» ABOUT THIS EXERCISE:
From the records below, copy out exactly the lines from the one containing "- gogs-server-template" to the one containing "- vscode-server-template", both included. Add nothing else.

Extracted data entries
————————

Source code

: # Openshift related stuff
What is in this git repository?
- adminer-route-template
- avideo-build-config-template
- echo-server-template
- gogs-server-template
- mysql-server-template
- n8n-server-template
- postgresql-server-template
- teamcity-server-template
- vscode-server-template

————————

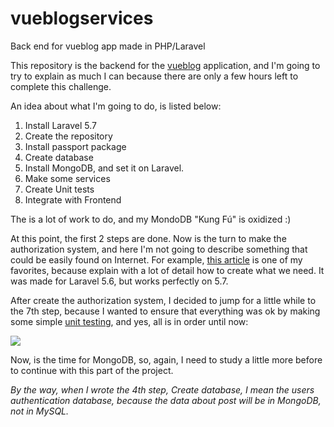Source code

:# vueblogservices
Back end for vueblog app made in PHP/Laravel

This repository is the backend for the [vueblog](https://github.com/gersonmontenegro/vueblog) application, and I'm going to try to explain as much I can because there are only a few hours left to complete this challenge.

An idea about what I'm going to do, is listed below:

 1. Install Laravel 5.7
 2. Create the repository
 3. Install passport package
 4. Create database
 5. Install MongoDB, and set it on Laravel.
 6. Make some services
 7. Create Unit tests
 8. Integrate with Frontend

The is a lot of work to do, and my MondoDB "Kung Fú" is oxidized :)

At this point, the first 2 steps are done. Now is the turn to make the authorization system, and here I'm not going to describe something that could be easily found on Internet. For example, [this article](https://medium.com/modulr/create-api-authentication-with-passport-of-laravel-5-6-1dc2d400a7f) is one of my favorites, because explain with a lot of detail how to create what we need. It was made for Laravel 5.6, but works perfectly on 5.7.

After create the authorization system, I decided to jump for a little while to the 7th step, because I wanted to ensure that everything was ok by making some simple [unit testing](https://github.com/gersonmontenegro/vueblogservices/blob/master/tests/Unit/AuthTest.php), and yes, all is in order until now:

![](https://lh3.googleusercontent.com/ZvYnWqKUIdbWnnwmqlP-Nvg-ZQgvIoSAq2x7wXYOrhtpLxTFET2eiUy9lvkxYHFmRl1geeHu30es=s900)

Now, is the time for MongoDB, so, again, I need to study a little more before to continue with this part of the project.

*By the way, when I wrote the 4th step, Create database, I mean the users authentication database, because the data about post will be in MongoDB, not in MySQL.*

————————

» ANSWER BOX:
- gogs-server-template
- mysql-server-template
- n8n-server-template
- postgresql-server-template
- teamcity-server-template
- vscode-server-template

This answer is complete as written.